Four People Analytics tools and organisations to aid executive recruitment
Estimates suggest paying staff can constitute anything up to 60% of a firm’s revenue, yet when we hire members of our senior team, rarely does the process become technical or subjected to scientific rigour. More often than not, gut-feeling can be the determining factor. Well, all that could be about to change.
Welcome to the world of People Analytics – where firms apply theories associated with the collection and analysis of Big Data to their workforces.
People Analytics is the move to help firms understand their employees better; to know what drives them, what causes demotivation, and to examine how that could change the criteria on which hiring choices are made.
We looked at some examples of People Analytics in action – and went into some of its general principals – in an earlier blog post. Today, we’re going to highlight some new tools and organisations that are helping businesses gather and examine data about employees and candidates:
Cornerstone
Cornerstone (formerly known as Evolv) is a software company that’s growing in prominence in the US. Firms like Xerox and Bank of America use its technology to gather data on everything from how long employees take to travel to work, to how long they stay in their jobs, and how often they speak to their managers.

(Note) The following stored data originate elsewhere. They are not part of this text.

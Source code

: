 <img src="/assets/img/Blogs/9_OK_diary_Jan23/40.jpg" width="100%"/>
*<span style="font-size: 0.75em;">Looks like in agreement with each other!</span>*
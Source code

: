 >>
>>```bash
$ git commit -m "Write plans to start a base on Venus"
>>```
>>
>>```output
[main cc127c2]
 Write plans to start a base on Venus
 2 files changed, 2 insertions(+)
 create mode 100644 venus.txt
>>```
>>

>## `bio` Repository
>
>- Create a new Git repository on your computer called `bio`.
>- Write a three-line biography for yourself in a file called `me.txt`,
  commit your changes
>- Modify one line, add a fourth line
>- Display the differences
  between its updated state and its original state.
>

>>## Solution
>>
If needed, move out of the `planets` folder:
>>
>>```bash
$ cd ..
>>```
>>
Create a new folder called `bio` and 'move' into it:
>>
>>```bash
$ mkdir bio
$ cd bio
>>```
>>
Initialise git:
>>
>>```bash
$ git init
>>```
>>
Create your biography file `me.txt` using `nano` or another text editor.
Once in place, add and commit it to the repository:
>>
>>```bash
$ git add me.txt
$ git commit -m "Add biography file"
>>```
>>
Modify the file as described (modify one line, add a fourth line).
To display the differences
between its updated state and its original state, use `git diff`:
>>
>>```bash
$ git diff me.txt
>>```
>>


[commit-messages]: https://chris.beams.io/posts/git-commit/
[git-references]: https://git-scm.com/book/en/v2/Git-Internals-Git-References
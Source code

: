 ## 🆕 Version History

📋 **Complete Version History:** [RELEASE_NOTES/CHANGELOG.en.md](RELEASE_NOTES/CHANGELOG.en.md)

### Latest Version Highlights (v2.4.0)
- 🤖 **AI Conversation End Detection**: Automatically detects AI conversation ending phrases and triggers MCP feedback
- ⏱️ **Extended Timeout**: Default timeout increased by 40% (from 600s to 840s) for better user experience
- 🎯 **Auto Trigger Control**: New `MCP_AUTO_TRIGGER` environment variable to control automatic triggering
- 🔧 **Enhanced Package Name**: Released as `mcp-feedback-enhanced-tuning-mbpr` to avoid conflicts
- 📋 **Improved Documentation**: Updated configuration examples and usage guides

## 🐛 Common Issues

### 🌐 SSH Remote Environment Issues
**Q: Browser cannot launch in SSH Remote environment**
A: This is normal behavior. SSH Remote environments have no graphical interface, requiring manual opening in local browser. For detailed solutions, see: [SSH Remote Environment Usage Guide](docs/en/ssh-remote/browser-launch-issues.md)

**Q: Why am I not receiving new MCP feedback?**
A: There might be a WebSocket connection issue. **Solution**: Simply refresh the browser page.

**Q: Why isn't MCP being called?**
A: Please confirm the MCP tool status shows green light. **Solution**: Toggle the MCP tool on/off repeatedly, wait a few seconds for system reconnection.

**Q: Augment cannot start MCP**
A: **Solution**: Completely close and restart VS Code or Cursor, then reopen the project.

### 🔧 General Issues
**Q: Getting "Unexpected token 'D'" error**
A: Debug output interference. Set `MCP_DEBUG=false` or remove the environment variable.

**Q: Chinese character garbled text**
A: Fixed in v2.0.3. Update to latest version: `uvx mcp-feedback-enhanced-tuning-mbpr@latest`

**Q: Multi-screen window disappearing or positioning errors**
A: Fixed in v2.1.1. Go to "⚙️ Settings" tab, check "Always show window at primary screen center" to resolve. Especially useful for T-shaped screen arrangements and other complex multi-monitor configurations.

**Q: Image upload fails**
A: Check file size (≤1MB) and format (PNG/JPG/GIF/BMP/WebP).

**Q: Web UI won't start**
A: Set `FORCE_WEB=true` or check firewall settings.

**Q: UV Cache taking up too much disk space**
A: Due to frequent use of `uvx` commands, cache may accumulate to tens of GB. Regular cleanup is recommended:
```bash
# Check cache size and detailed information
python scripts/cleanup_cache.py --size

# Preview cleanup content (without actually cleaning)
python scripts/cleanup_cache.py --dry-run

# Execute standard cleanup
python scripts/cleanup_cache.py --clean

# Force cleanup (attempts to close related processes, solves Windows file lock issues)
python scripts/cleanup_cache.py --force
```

The Smart Data Collective blog claims that Evolv crunches half-a-billion data points on everything from gas prices to employment rates and social media use. These data points are mainly used by client businesses to improve the effectiveness of staff and make them happier in their jobs, thus helping employee retention rates and improving the prospects for new starters. Many of the measures led to simple, yet effective, changes: at Bank of America, analysis of staff voices while on calls highlighted stress and performance issues. As a result, the company improved performance and decreased stress levels simply by letting more staff take breaks at the same time.
Its methods, however, aren’t without some controversy. For example, one data collection method includes use of ‘badges’ to monitor employee movement and interactions.
Culture Amp
Australian software startup Culture Amp works with firms such as Adobe, Etsy, and Airbnb who use its employee retention and review technology to regularly survey staff and keep sentiment data that can be compared against productivity.
Peer-to-peer e-commerce website Etsy uses Culture Amp to survey its employees, to keep them happy and to show them the business is responsive. As the firm’s survey results are public within the company, the surveys are used as a way to demonstrate to staff that transparency and accountability aren’t just internal buzzwords, that the business is constantly seeking to improve its own culture for the benefit of its employees and to improve the quality of its work.
This use of the Culture Amp technology isn’t directly related to the firm’s recruitment processes, but shows to prospective employees how seriously it takes the values and opinions of its staff.
In addition, Culture Amp supplies a suite of short, easy to complete ‘onboarding’ and exit surveys to help clients gather further qualitative information that can be fed back into the recruitment process.
VoloMetrix
VoloMetrix seeks to connect employee behaviour to business outcomes. Its software is used by firms such as Facebook, Boeing, and L’Oreal to deliver actionable metrics on how time is really used by employees, to produce reports on staff activity, and to produce behavioural profiles. It also supplies change management tools.
Volo claims to offer its clients understanding of the real costs and ROI of sales calls, customer service operations, and a multiplicity of staff meetings. While this tool focuses less directly on analytical information for recruitment and retention purposes, it combines analysis of how employee’s behaviour drives inefficiencies that could have long-term impacts. It also helps firms understand the kind of behaviours it might seek to encourage.
Klout
It will be no great surprise to hear how it’s the technology sector in the US that’s leading the way when it comes to adopting new and compelling approaches to executive recruitment. A less high-tech approach, however, is also being applied.
Many firms now regularly use Klout as a simple way to rate the social network influence of prospective employees and to feed that back into the hiring process.
If you want your new employee to be a cheerleader for your brand, to draw in an engaged audience, or to help foster a digital-first culture internally, the low tech solution might be to gauge their ‘Klout’.
The handful of firms highlighted here represent just some of those offering imaginative ways to improve the recruitment process, but an assumption that the challenge of hiring the right people can be overcome with technology alone could be misplaced.
Technology allows hiring firms, and their executive search teams, to work more smartly; but while technology can help inform decision-making, ultimately, it’s a recruitment expert that’s needed to help make those final, tough decisions on candidates. Then someone also needs to sell that opportunity, gain an interest, and then maintain that interest as they guide the candidate through the hiring process. I’m not sure a piece of technology is quite ready for that just yet.